A pilot whale found on May 25 in a canal in Thailand near the Malaysian border died Friday night. The autopsy revealed that the male pilot whale swallowed 17 pounds (8 kilograms) or a total of 80 plastic bags that remained stuck in his stomach.
A team of marine rescuers and veterinarians tried to improve the whale's condition, which initially struggled in breathing and swimming. The animal eventually vomited five plastic bags while he was being rescued.
"[On] the evening of June 1, the whale contracted and regurgitated a large plastic bag, [and] then the whale began to tug and regurgitate the plastic [up] to five times. The team of veterinarians and staff have mobilized to help keep the medicine and support to full force," Thailand's Department of Marine and Coastal Resources wrote on its Facebook page.

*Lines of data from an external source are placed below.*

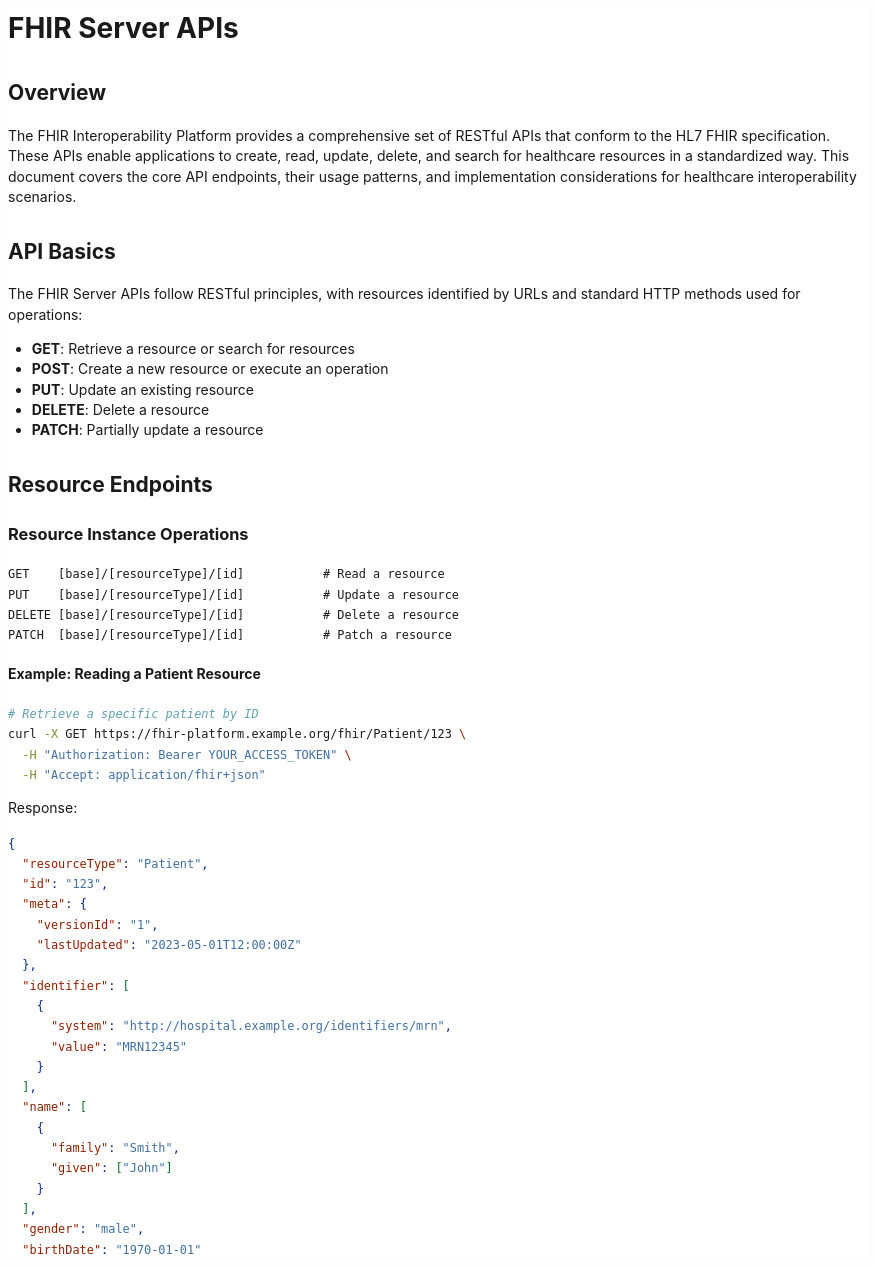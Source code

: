 # FHIR Server APIs

## Overview

The FHIR Interoperability Platform provides a comprehensive set of RESTful APIs that conform to the HL7 FHIR specification. These APIs enable applications to create, read, update, delete, and search for healthcare resources in a standardized way. This document covers the core API endpoints, their usage patterns, and implementation considerations for healthcare interoperability scenarios.

## API Basics

The FHIR Server APIs follow RESTful principles, with resources identified by URLs and standard HTTP methods used for operations:

- **GET**: Retrieve a resource or search for resources
- **POST**: Create a new resource or execute an operation
- **PUT**: Update an existing resource
- **DELETE**: Delete a resource
- **PATCH**: Partially update a resource

## Resource Endpoints

### Resource Instance Operations

```
GET    [base]/[resourceType]/[id]           # Read a resource
PUT    [base]/[resourceType]/[id]           # Update a resource
DELETE [base]/[resourceType]/[id]           # Delete a resource
PATCH  [base]/[resourceType]/[id]           # Patch a resource
```

#### Example: Reading a Patient Resource

```bash
# Retrieve a specific patient by ID
curl -X GET https://fhir-platform.example.org/fhir/Patient/123 \
  -H "Authorization: Bearer YOUR_ACCESS_TOKEN" \
  -H "Accept: application/fhir+json"
```

Response:

```json
{
  "resourceType": "Patient",
  "id": "123",
  "meta": {
    "versionId": "1",
    "lastUpdated": "2023-05-01T12:00:00Z"
  },
  "identifier": [
    {
      "system": "http://hospital.example.org/identifiers/mrn",
      "value": "MRN12345"
    }
  ],
  "name": [
    {
      "family": "Smith",
      "given": ["John"]
    }
  ],
  "gender": "male",
  "birthDate": "1970-01-01"
```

The photos posted on DMCR Thailand's Facebook account showed numerous black plastic bags being pulled out one by one by the authorities. The death of the pilot whale is the latest high-profile case of a marine creature that lived in an ocean of plastic wastes.
Mistaken For Food
The officials have yet to determine if the animal was a short-finned or long-finned pilot whale. The American Cetacean Society noted that pilot whales primarily eat squid but also feed on octopus, cuttlefish, and herring.

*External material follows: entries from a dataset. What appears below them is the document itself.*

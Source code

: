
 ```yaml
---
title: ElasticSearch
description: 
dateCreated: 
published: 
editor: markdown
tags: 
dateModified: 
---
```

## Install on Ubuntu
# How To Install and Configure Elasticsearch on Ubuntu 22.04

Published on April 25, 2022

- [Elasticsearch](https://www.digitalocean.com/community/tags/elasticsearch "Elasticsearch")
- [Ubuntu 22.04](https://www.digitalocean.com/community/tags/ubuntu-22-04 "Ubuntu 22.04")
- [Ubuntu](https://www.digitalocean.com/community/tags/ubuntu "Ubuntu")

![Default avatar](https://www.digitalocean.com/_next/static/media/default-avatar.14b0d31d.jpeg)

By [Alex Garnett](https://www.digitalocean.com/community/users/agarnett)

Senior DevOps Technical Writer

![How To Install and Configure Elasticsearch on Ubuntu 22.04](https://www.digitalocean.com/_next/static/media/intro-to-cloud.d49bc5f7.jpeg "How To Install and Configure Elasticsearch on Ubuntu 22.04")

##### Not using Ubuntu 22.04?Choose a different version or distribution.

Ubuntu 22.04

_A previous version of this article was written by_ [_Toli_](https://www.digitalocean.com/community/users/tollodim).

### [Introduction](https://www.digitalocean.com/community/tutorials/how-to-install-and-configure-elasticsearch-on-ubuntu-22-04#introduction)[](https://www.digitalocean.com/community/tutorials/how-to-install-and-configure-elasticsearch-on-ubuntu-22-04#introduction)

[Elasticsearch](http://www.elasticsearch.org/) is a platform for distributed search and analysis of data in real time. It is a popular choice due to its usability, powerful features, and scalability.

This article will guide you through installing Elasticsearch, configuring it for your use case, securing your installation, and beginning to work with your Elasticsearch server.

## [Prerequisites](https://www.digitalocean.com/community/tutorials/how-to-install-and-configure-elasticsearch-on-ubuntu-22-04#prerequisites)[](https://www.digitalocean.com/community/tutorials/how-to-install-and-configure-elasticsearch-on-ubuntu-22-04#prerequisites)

This is why the authorities ruled that the deceased pilot whale could have mistaken the plastic bags for food. Thon Thamrongnawasawat, a marine biologist and a lecturer at Kasetsart University in Bangkok, said that the plastics might have prevented the whale from digesting food.
In a 2014 PLOS One study, researchers found that there are more than 5 trillion plastic pieces weighing over 250,000 tons floating on major international waters.

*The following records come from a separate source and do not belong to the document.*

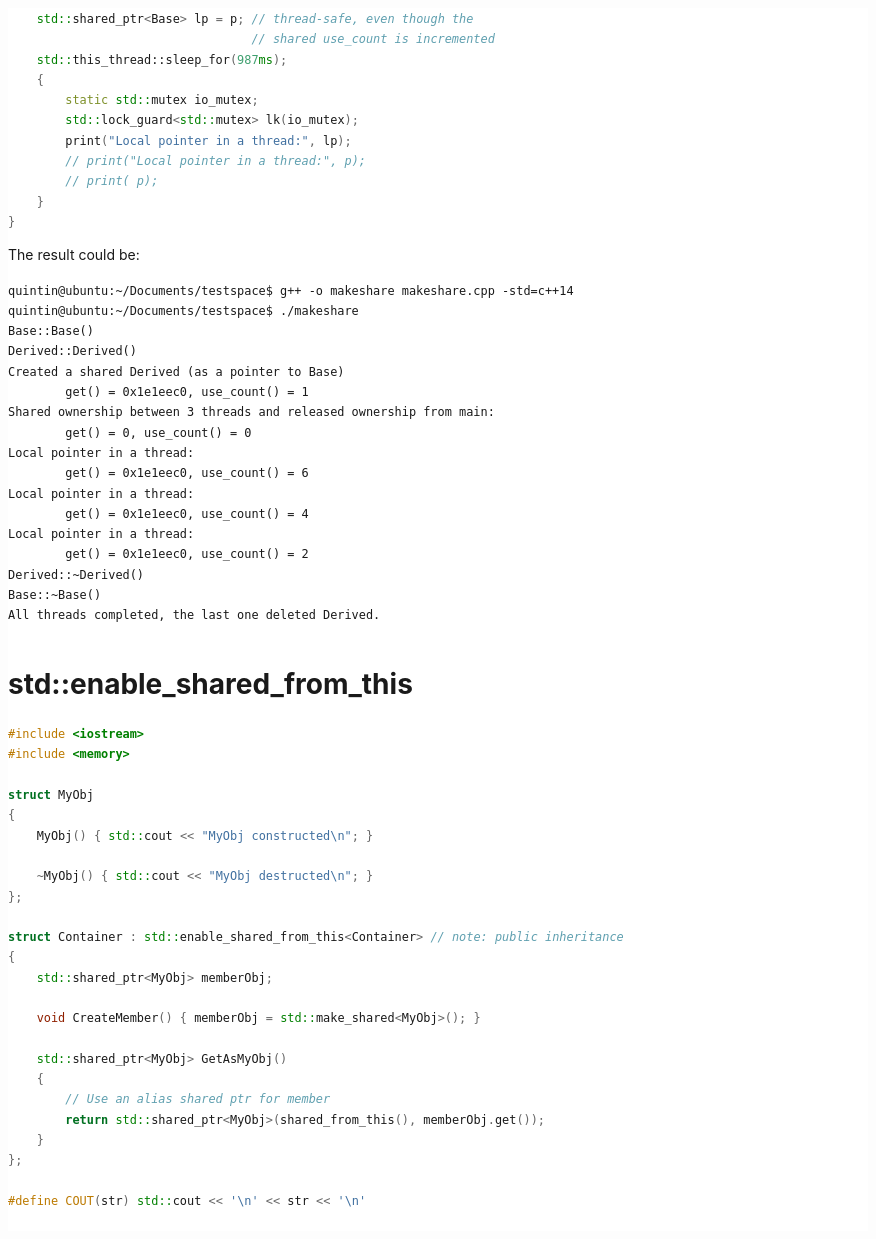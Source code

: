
 ```cpp
    std::shared_ptr<Base> lp = p; // thread-safe, even though the
                                  // shared use_count is incremented
    std::this_thread::sleep_for(987ms);
    {
        static std::mutex io_mutex;
        std::lock_guard<std::mutex> lk(io_mutex);
        print("Local pointer in a thread:", lp);
        // print("Local pointer in a thread:", p);
        // print( p);
    }
}
```

The result could be:

```shell
quintin@ubuntu:~/Documents/testspace$ g++ -o makeshare makeshare.cpp -std=c++14
quintin@ubuntu:~/Documents/testspace$ ./makeshare 
Base::Base()
Derived::Derived()
Created a shared Derived (as a pointer to Base)
        get() = 0x1e1eec0, use_count() = 1
Shared ownership between 3 threads and released ownership from main:
        get() = 0, use_count() = 0
Local pointer in a thread:
        get() = 0x1e1eec0, use_count() = 6
Local pointer in a thread:
        get() = 0x1e1eec0, use_count() = 4
Local pointer in a thread:
        get() = 0x1e1eec0, use_count() = 2
Derived::~Derived()
Base::~Base()
All threads completed, the last one deleted Derived.

```
# std::enable_shared_from_this

```cpp
#include <iostream>
#include <memory>
 
struct MyObj
{
    MyObj() { std::cout << "MyObj constructed\n"; }
 
    ~MyObj() { std::cout << "MyObj destructed\n"; }
};
 
struct Container : std::enable_shared_from_this<Container> // note: public inheritance
{
    std::shared_ptr<MyObj> memberObj;
 
    void CreateMember() { memberObj = std::make_shared<MyObj>(); }
 
    std::shared_ptr<MyObj> GetAsMyObj()
    {
        // Use an alias shared ptr for member
        return std::shared_ptr<MyObj>(shared_from_this(), memberObj.get());
    }
};
 
#define COUT(str) std::cout << '\n' << str << '\n'
  
```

Orb Media, a nonprofit journalism organization, published a related study in 2017 reporting that 83 percent of water samples collected from more than a dozen countries have plastic fiber traces.
These plastic wastes come from synthetic fibers in clothing, tire dust, paints, secondary microplastics, synthetic fibers in the air, and microbeads.
"At least 8 million tons of mishandled plastic waste washes into the world's oceans, rivers, and lakes each year. These forks, bags, straws, and takeout containers churn and fragment in the frigid seas, breaking down into ever-smaller pieces to join the marine and human food chains — the microplastics of the future," Orb Media wrote on their website.